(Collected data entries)
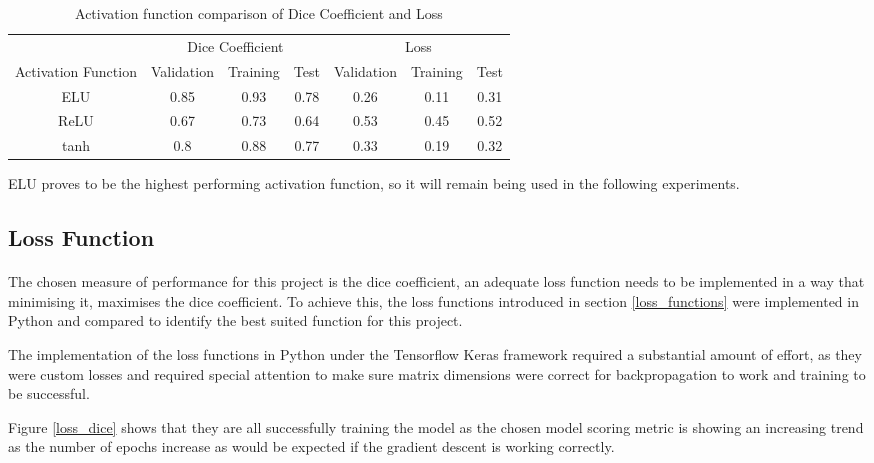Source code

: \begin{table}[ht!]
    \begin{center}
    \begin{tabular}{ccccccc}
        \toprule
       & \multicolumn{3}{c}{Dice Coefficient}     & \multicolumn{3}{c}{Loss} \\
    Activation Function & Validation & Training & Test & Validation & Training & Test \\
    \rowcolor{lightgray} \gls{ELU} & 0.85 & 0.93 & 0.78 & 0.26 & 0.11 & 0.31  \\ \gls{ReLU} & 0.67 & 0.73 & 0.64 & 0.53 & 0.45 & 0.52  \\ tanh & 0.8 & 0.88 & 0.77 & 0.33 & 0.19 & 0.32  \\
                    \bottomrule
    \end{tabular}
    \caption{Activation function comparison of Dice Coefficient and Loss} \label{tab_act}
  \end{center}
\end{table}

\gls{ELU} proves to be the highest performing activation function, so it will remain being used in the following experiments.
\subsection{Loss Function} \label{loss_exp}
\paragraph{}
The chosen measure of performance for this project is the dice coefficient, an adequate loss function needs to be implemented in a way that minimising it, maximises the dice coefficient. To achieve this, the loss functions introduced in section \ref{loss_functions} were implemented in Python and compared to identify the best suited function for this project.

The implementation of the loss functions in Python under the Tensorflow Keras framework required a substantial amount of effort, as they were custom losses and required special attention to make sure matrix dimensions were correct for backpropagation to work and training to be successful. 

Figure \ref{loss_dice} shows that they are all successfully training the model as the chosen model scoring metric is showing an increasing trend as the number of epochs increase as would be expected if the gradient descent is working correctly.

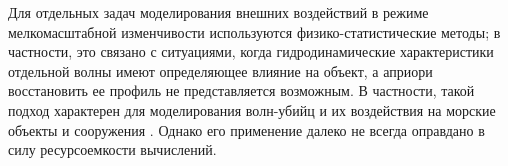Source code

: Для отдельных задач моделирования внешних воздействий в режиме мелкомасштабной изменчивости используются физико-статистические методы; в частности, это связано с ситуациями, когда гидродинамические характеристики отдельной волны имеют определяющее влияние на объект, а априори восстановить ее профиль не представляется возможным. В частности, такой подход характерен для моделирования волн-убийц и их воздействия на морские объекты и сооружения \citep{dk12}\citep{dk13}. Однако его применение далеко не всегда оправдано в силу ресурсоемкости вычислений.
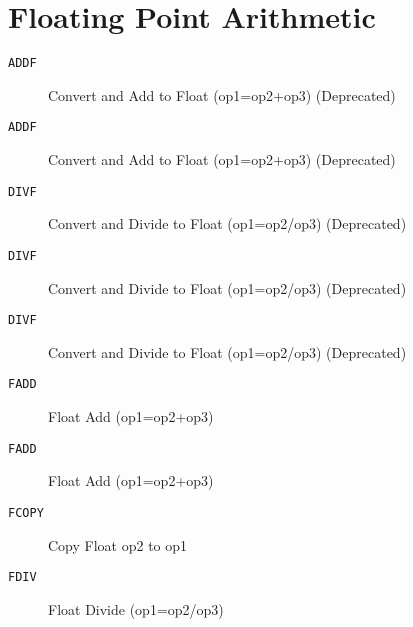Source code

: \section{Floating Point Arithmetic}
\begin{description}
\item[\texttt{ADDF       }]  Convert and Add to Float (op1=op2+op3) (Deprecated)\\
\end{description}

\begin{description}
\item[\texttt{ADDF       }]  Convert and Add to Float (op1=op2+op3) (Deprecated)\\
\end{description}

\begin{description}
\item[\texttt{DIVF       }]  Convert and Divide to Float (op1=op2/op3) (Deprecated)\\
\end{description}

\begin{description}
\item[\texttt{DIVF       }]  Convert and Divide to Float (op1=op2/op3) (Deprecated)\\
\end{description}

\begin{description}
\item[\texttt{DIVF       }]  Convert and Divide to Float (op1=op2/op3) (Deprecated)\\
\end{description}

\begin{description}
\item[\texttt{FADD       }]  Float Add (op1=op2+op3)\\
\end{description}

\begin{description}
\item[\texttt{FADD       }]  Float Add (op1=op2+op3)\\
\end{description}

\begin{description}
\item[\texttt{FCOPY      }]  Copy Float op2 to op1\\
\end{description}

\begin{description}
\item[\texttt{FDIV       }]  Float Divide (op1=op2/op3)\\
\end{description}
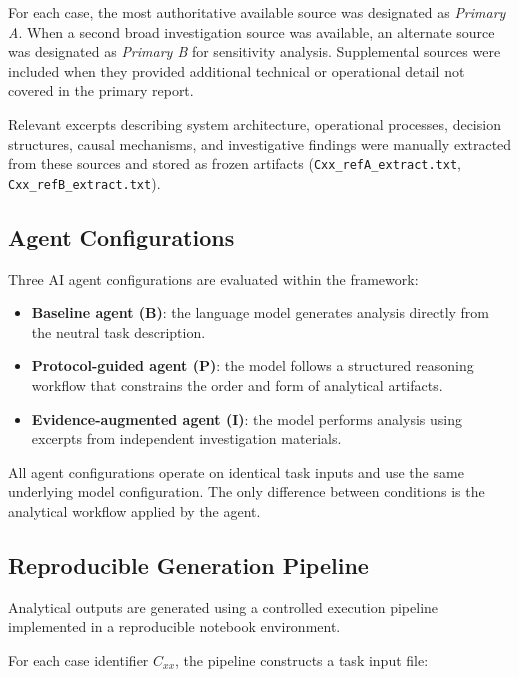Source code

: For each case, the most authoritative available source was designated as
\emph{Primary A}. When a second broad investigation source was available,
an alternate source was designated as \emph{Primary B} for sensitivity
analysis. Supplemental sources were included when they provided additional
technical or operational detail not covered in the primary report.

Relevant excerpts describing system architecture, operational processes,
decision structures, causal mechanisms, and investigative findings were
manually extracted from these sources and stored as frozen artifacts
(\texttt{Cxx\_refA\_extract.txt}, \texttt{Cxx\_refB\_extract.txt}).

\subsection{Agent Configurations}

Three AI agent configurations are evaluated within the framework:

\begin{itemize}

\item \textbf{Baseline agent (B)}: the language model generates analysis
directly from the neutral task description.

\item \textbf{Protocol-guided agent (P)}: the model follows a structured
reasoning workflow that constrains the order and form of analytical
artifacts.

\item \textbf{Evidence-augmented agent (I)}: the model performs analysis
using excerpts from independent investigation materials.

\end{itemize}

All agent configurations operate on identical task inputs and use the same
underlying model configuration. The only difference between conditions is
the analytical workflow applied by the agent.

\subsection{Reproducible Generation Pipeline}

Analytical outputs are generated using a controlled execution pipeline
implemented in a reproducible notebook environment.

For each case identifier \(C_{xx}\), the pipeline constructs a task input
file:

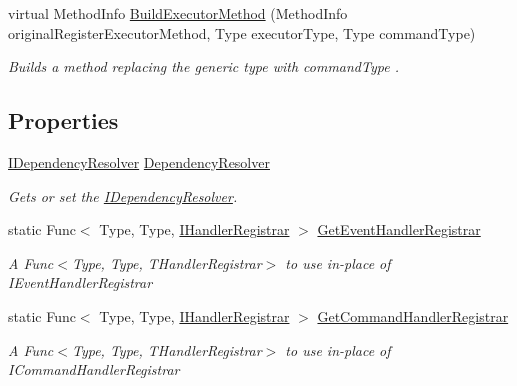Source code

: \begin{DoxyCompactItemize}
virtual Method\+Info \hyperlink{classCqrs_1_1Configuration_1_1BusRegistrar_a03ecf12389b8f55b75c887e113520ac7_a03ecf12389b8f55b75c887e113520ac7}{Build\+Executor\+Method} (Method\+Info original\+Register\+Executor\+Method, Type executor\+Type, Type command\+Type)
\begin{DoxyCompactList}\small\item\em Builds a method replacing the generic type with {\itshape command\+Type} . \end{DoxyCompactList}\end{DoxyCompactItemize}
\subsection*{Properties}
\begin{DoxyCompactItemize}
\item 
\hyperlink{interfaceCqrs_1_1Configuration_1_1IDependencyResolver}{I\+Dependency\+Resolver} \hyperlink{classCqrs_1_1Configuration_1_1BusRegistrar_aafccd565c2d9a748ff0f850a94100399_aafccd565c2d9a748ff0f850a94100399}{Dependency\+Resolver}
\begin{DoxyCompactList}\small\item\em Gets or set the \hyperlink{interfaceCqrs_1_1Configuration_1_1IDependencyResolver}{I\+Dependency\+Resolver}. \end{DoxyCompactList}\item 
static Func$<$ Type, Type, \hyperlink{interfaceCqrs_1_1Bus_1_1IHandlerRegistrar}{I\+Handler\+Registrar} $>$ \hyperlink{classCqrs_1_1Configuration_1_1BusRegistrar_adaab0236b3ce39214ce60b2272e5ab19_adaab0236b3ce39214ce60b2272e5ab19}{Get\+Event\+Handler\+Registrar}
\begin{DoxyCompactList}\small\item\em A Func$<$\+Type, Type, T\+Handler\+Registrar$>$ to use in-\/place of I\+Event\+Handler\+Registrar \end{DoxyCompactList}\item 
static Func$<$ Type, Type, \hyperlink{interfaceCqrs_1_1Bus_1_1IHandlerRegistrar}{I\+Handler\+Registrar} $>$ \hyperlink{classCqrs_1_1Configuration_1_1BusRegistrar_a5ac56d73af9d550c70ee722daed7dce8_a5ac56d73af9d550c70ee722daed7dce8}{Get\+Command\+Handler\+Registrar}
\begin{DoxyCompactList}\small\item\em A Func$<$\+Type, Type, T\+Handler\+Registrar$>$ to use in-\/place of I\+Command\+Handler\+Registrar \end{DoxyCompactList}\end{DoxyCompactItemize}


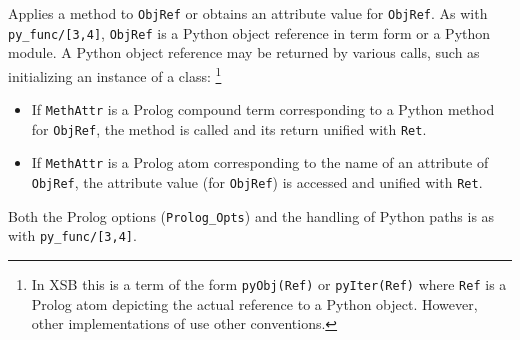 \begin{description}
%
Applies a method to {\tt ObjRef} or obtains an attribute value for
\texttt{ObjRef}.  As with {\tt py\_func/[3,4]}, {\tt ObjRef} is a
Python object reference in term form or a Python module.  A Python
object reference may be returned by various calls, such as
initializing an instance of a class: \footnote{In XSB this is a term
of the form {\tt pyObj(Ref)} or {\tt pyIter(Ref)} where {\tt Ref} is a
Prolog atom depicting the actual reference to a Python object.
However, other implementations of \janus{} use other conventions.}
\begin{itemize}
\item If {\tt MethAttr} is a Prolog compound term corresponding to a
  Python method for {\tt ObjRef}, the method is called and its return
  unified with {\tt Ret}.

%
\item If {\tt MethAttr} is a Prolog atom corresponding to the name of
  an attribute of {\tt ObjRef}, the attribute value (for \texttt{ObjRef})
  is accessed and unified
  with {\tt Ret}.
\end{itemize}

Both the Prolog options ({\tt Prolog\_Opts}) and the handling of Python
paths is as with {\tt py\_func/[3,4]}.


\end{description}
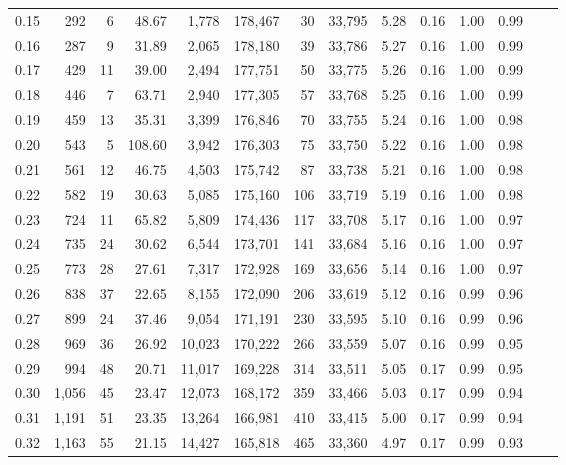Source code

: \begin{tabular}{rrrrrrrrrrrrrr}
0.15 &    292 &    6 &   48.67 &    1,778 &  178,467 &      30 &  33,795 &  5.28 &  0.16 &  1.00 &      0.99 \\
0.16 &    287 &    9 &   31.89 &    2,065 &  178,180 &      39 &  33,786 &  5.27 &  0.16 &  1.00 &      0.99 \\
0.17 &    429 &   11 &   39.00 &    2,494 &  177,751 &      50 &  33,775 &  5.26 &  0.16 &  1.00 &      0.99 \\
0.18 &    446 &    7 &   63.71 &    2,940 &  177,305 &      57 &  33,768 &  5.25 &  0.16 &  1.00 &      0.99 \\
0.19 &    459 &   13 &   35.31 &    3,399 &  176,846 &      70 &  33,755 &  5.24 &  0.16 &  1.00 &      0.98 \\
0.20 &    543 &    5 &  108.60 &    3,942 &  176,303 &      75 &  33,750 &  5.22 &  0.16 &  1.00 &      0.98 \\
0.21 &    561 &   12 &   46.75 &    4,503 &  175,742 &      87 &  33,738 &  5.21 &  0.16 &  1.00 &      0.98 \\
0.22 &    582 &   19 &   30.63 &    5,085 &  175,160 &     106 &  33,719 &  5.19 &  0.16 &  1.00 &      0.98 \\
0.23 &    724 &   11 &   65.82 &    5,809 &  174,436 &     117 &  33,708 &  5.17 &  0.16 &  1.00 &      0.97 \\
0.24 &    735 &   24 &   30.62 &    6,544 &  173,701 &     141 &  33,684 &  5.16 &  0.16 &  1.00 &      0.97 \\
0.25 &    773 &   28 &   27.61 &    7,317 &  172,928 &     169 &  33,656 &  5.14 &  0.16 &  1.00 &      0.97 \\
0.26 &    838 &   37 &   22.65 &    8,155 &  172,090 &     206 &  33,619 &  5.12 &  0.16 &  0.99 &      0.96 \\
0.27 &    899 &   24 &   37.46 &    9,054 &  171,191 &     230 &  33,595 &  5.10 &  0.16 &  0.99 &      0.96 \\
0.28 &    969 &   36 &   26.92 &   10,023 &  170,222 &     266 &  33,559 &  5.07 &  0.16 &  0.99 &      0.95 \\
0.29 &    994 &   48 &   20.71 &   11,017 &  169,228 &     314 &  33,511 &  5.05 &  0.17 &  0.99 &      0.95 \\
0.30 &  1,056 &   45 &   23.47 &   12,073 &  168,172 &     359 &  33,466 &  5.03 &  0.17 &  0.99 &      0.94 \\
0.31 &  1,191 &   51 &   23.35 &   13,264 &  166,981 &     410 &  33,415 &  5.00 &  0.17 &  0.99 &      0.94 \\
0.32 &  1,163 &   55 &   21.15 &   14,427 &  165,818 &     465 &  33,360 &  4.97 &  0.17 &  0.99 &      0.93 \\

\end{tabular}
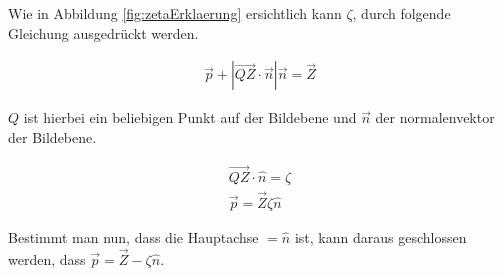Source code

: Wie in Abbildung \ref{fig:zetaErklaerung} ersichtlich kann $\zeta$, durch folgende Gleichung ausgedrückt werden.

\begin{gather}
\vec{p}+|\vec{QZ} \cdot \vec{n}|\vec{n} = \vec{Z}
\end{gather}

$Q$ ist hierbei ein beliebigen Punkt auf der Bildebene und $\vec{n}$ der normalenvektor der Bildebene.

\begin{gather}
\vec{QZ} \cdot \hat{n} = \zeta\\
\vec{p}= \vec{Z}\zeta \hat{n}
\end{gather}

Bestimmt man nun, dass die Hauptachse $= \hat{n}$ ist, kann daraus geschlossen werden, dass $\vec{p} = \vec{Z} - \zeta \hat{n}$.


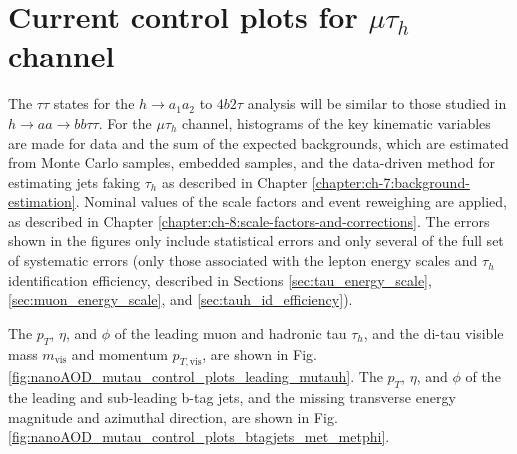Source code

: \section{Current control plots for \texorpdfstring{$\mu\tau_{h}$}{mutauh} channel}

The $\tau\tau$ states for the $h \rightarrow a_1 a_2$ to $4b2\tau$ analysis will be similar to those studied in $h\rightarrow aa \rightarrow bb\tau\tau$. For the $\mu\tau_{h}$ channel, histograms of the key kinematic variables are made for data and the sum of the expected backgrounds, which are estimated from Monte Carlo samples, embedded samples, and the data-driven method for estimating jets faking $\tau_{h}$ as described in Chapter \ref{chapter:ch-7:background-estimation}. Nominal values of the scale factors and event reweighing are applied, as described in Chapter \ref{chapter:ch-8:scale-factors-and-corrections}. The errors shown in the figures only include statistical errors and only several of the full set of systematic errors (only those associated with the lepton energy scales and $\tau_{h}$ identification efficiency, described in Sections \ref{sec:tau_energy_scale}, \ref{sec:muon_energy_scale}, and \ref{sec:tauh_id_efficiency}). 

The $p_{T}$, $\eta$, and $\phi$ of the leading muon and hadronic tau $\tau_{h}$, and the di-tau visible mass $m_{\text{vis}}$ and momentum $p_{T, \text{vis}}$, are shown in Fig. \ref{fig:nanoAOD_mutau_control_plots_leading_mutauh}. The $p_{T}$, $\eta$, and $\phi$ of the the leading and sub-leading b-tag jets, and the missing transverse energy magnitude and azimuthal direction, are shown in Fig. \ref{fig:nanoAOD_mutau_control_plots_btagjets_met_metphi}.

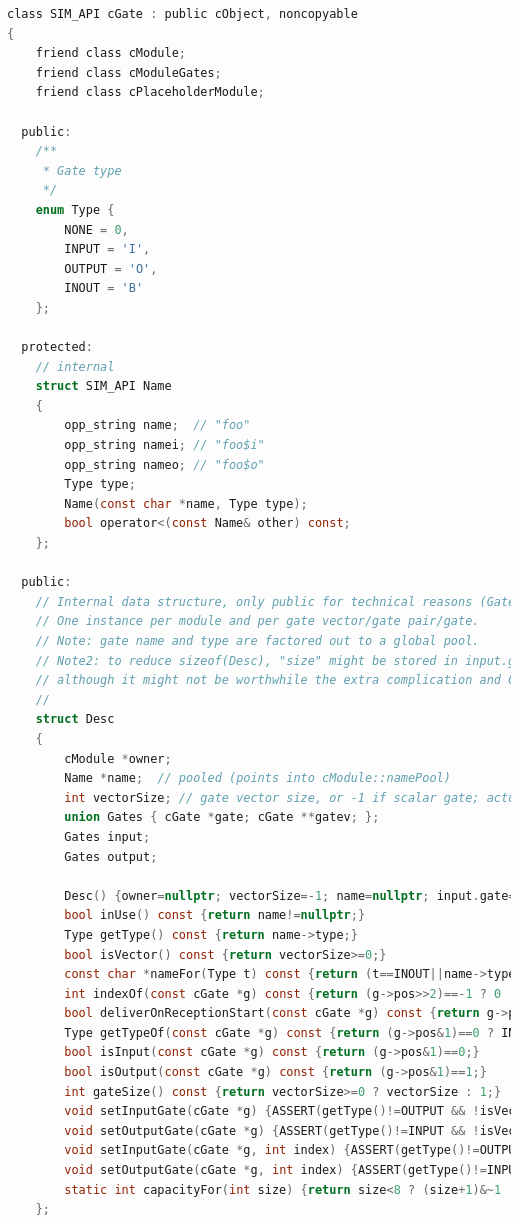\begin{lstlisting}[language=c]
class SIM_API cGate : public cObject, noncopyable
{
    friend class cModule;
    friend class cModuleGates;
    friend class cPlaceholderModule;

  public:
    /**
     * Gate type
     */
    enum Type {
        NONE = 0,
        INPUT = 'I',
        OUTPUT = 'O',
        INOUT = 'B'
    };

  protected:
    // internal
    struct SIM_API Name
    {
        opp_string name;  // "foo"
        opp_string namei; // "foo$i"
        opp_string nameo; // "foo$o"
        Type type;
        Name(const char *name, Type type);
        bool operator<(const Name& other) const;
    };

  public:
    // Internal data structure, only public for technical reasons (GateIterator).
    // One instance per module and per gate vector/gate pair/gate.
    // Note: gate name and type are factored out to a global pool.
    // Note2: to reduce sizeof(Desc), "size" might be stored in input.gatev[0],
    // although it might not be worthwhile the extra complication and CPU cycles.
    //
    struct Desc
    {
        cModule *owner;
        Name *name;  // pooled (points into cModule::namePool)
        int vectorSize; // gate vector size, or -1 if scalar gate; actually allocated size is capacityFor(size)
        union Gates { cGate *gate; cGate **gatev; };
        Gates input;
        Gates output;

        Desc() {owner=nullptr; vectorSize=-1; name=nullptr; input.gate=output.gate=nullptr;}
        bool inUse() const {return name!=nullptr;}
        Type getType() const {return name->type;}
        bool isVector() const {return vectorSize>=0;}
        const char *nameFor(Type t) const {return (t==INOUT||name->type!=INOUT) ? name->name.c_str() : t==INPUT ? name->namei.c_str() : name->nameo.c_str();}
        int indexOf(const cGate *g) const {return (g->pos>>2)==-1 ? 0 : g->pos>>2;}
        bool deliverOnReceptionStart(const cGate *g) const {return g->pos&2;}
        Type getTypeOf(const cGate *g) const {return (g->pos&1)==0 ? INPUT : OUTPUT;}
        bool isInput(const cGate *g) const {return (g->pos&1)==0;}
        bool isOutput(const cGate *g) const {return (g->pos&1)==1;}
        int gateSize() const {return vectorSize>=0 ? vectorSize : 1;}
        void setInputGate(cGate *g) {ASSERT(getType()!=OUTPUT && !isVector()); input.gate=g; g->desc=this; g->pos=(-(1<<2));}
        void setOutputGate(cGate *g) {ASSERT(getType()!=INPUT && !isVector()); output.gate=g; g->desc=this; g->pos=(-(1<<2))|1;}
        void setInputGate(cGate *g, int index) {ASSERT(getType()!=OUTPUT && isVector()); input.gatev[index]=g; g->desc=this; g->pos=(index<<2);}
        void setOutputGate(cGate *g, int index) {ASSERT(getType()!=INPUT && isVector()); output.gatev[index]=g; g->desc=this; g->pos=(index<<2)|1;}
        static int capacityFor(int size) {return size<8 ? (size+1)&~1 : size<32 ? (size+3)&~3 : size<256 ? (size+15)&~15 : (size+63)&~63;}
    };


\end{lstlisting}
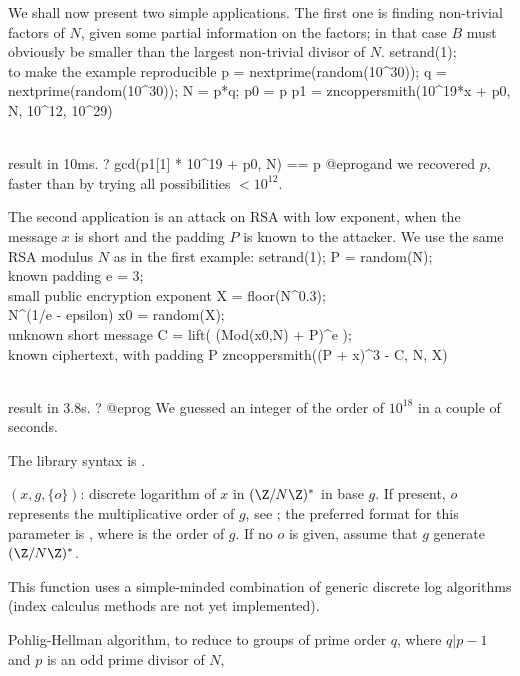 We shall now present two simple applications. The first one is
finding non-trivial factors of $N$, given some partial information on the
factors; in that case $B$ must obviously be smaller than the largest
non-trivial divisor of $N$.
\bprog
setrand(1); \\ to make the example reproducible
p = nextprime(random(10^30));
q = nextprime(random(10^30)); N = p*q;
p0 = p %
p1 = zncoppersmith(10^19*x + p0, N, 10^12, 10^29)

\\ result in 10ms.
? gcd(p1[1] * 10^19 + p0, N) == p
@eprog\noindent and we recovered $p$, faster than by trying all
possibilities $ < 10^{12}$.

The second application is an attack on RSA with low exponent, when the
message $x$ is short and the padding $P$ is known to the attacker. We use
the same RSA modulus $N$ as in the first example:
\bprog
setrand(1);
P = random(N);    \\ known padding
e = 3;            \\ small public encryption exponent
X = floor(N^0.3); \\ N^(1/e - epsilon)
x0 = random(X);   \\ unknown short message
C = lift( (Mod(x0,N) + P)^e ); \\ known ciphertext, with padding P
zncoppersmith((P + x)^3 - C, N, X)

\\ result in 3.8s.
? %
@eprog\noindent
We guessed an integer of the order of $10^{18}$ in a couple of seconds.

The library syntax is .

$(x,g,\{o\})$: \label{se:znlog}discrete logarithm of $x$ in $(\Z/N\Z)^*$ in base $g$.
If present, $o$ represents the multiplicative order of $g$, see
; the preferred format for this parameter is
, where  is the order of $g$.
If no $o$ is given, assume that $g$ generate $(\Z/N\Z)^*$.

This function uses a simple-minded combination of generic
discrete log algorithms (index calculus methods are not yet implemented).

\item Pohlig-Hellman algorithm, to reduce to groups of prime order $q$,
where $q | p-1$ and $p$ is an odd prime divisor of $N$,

Task to complete: Up to and including the line with "Activation Function &", repeat every line from the top of the entries exactly, but not the pictures.

Expected output:
Source code

: \begin{table}[ht!]
    \begin{center}
    \begin{tabular}{ccccccc}
        \toprule
       & \multicolumn{3}{c}{Dice Coefficient}     & \multicolumn{3}{c}{Loss} \\
    Activation Function & Validation & Training & Test & Validation & Training & Test \\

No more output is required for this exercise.